Stored items from a collection

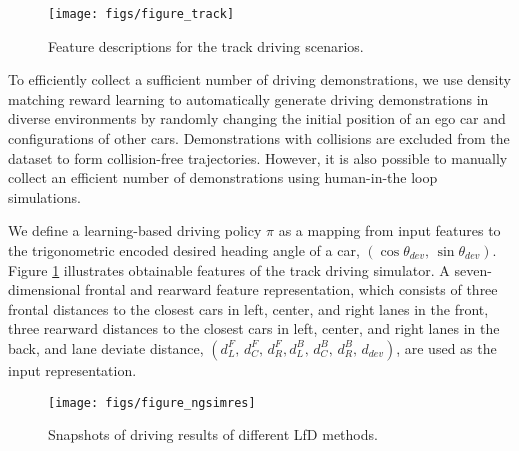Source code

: \documentclass[letterpaper, 10 pt, conference]{ieeeconf}  %
\begin{document}
\begin{figure}[!t] \centering
	\texttt{[image: figs/figure\_track]}
	\caption{
		Feature descriptions for the track driving scenarios. 
		}
	\label{fig:trackfeat}
\end{figure}



To efficiently collect a sufficient number of driving demonstrations, 
we use density matching reward learning \cite{SJChoi_16_DMRL}
to automatically generate driving demonstrations 
in diverse environments by randomly changing
the initial position of an ego car 
and configurations of other cars. 
Demonstrations with collisions are excluded from the dataset
to form collision-free trajectories. 
However, it is also possible to manually collect an efficient number
of demonstrations using human-in-the loop simulations. 


We define a learning-based driving policy $\pi$ 
as a mapping from input features to the trigonometric encoded
desired heading angle of a car, 
$(\cos\theta_{dev} , \, \sin \theta_{dev})$.
Figure \ref{fig:trackfeat} illustrates obtainable features of the
track driving simulator.
A seven-dimensional frontal and rearward feature representation, 
which consists of three frontal distances to the closest cars in left, center,
and right lanes in the front, 
three rearward distances to the closest cars in left, center, and right lanes in the back,
and lane deviate distance,
$(d^F_L, \, d^F_C, \, d^F_R, d^B_L, \, d^B_C, \, d^B_R, \, d_{dev})$,
are used as the input representation. 

\begin{figure*}[!t] \centering
	\texttt{[image: figs/figure\_ngsimres]}
	\caption{
		Snapshots of driving results of different LfD methods.  
		}
	\label{fig:ngsimres}
\end{figure*}
\end{document}

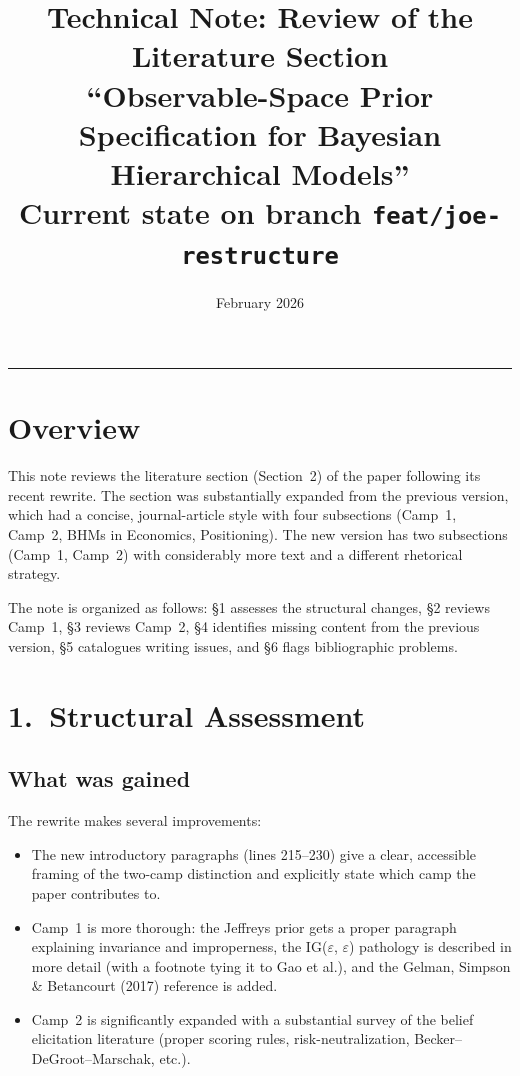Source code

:\documentclass[12pt,a4paper]{article}
\title{Technical Note: Review of the Literature Section\\[6pt]
\large ``Observable-Space Prior Specification for Bayesian Hierarchical
Models''\\[6pt]
\normalsize Current state on branch \texttt{feat/joe-restructure}}
\author{}
\date{February 2026}
\begin{document}
\maketitle
\thispagestyle{empty}

\vspace{1em}
\hrule
\vspace{1em}

\section{Overview}

This note reviews the literature section (Section~2) of the paper following its
recent rewrite. The section was substantially expanded from the previous
version, which had a concise, journal-article style with four subsections
(Camp~1, Camp~2, BHMs in Economics, Positioning). The new version has two
subsections (Camp~1, Camp~2) with considerably more text and a different
rhetorical strategy.

The note is organized as follows: \S1 assesses the structural changes, \S2
reviews Camp~1, \S3 reviews Camp~2, \S4 identifies missing content from the
previous version, \S5 catalogues writing issues, and \S6 flags bibliographic
problems.


\section{1.\ Structural Assessment}

\subsection{What was gained}

The rewrite makes several improvements:

\begin{itemize}[leftmargin=1.5em]
  \item The new introductory paragraphs (lines 215--230) give a clear,
    accessible framing of the two-camp distinction and explicitly state which
    camp the paper contributes to.
  \item Camp~1 is more thorough: the Jeffreys prior gets a proper paragraph
    explaining invariance and improperness, the IG($\varepsilon$,
    $\varepsilon$) pathology is described in more detail (with a footnote
    tying it to Gao et al.), and the Gelman, Simpson \& Betancourt (2017)
    reference is added.
  \item Camp~2 is significantly expanded with a substantial survey of the
    belief elicitation literature (proper scoring rules, risk-neutralization,
    Becker--DeGroot--Marschak, etc.).
\end{itemize}
\end{document}
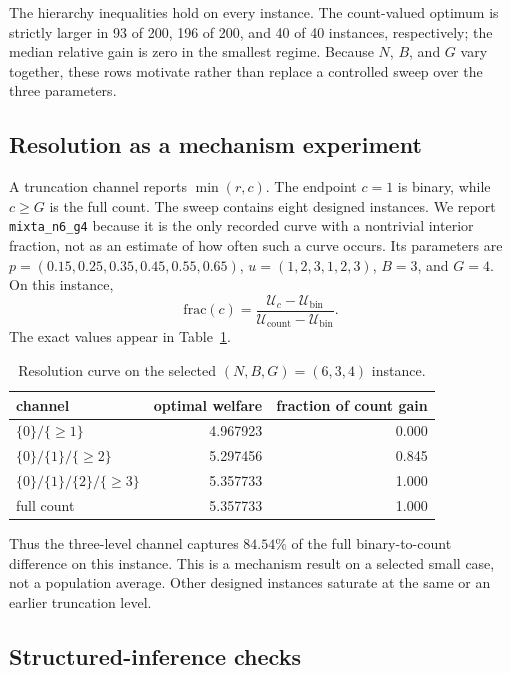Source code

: \documentclass[11pt]{article}
\begin{document}
The hierarchy inequalities hold on every instance. The count-valued optimum is
strictly larger in 93 of 200, 196 of 200, and 40 of 40 instances, respectively;
the median relative gain is zero in the smallest regime. Because $N$, $B$, and
$G$ vary together, these rows motivate rather than replace a controlled sweep
over the three parameters.

\subsection{Resolution as a mechanism experiment}

A truncation channel reports $\min(r,c)$. The endpoint $c=1$ is binary, while
$c\geq G$ is the full count. The sweep contains eight designed instances. We
report \texttt{mixta\_n6\_g4} because it is the only recorded curve with a
nontrivial interior fraction, not as an estimate of how often such a curve
occurs. Its parameters are
$p=(0.15,0.25,0.35,0.45,0.55,0.65)$,
$u=(1,2,3,1,2,3)$, $B=3$, and $G=4$. On this instance,
\[
  \mathrm{frac}(c)=
  \frac{\mathcal U_c-\mathcal U_{\mathrm{bin}}}
       {\mathcal U_{\mathrm{count}}-\mathcal U_{\mathrm{bin}}}.
\]
The exact values appear in Table~\ref{tab:resolution}.

\begin{table}[t]
\centering
\caption{Resolution curve on the selected $(N,B,G)=(6,3,4)$ instance.}
\label{tab:resolution}
\small
\begin{tabular}{lrr}
\toprule
channel & optimal welfare & fraction of count gain \\
\midrule
$\{0\}/\{\geq1\}$ & 4.967923 & 0.000 \\
$\{0\}/\{1\}/\{\geq2\}$ & 5.297456 & 0.845 \\
$\{0\}/\{1\}/\{2\}/\{\geq3\}$ & 5.357733 & 1.000 \\
full count & 5.357733 & 1.000 \\
\bottomrule
\end{tabular}
\end{table}

Thus the three-level channel captures $84.54\%$ of the full binary-to-count
difference on this instance. This is a mechanism result on a selected small
case, not a population average. Other designed instances saturate at the same or
an earlier truncation level.

\subsection{Structured-inference checks}
\end{document}
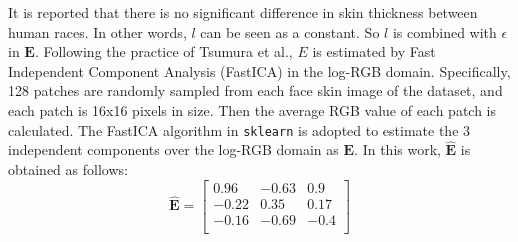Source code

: \begin{spacing}{1.5}
It is reported that there is no significant difference in skin thickness between human races\cite{Whitmore2000}. In other words, $l$ can be seen as a constant. So $l$ is combined with $\epsilon$ in $\mathbf{E}$. Following the practice of Tsumura et al.\cite{tsumura1999independent}, $E$ is estimated by Fast Independent Component Analysis (FastICA)\cite{HYVARINEN2000411} in the log-RGB domain. Specifically, 128 patches are randomly sampled from each face skin image of the dataset, and each patch is 16x16 pixels in size. Then the average RGB value of each patch is calculated. The FastICA algorithm in \texttt{sklearn}\cite{scikit-learn} is adopted to estimate the 3 independent components over the log-RGB domain as $\mathbf{E}$. In this work, $\hat{\mathbf{E}}$ is obtained as follows:
\begin{equation}
    \hat{\mathbf{E}} = \begin{bmatrix}
        0.96  & -0.63 & 0.9  \\
        -0.22 & 0.35  & 0.17 \\
        -0.16 & -0.69 & -0.4 \\
    \end{bmatrix}
\end{equation}


\end{spacing}
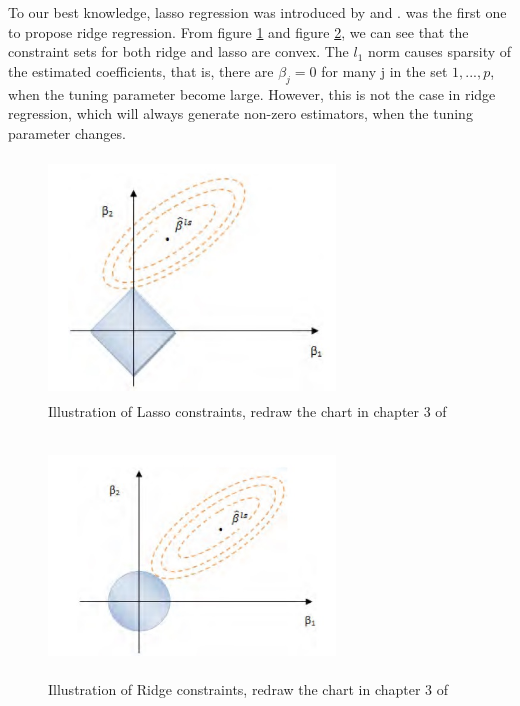 To our best knowledge, lasso regression was introduced by \cite{tibshirani1996regression} and \cite{chen2001atomic}. \cite{hoerl1970ridge} was the first one to propose ridge regression. From figure \ref{fig:lasso} and figure \ref{fig:ridge}, we can see that the constraint sets for both ridge and lasso are convex. The $l_1$ norm causes sparsity of the estimated coefficients, that is, there are $\beta_j=0$ for many j in the set ${1,...,p}$, when the tuning parameter become large.  However, this is not the case in ridge regression, which will always generate non-zero estimators, when the tuning parameter changes.  
 
 
 \begin{figure}[hbtp]
 	\begin{center}
 		\includegraphics[width=3in,height=2.5in]{figures/lasso.jpg}
 	\end{center}
 	\caption{Illustration of Lasso constraints, redraw the chart in chapter 3 of \cite{friedman2001elements}} \label{fig:lasso}
 \end{figure}
 
 \begin{figure}[hbtp]
 	\begin{center}
 		\includegraphics[width=3in,height=2.5in]{figures/ridge.jpg}
 	\end{center}
 	\caption{Illustration of Ridge constraints, redraw the chart in chapter 3 of \cite{friedman2001elements}} \label{fig:ridge}
 \end{figure}

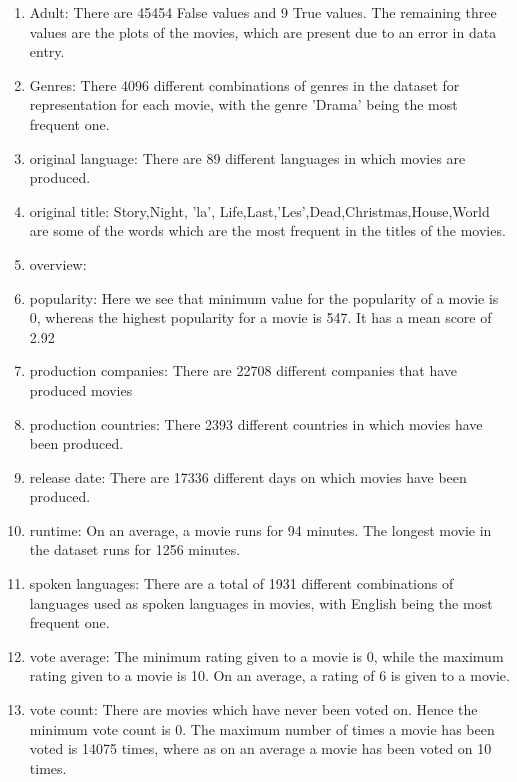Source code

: \documentclass{article}
\begin{document}
\begin{enumerate}
\item Adult: There are 45454 False values and 9 True values. The remaining three values are the plots of the movies, which are present due to an error in data entry.
\item Genres: There 4096 different combinations of genres in the dataset for representation for each movie, with the genre 'Drama' being the most frequent one. 
\item original language: There are 89 different languages in which movies are produced.
\item original title: Story,Night, 'la', Life,Last,'Les',Dead,Christmas,House,World are some of the words which are the most frequent in the titles of the movies.
\item overview:
\item popularity: Here we see that minimum value for the popularity of a movie is 0, whereas the highest popularity for a movie is 547. It has a mean score of 2.92
\item production companies: There are 22708 different companies that have produced movies
\item production countries: There 2393 different countries in which movies have  been produced.
\item release date: There are 17336 different days on which movies have been produced.  
\item runtime: On an average, a movie runs for 94 minutes. The longest movie in the dataset runs for 1256 minutes.
\item spoken languages: There are a total of 1931 different combinations of languages used as spoken languages in movies, with English being the most frequent one.
\item vote average: The minimum rating given to a movie is 0, while the maximum rating given to a movie is 10. On an average, a rating of 6 is given to a movie.
\item vote count: There are movies which have never been voted on. Hence the minimum vote count is  0. The maximum number of times a movie has been voted is 14075 times, where as on an average a movie has been voted on 10 times.
\end{enumerate}
\end{document}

## What the task requires
From the records given above, copy all lines containing "features".

## Written answer
as a mapping from input features to the trigonometric encoded
Figure \ref{fig:trackfeat} illustrates obtainable features of the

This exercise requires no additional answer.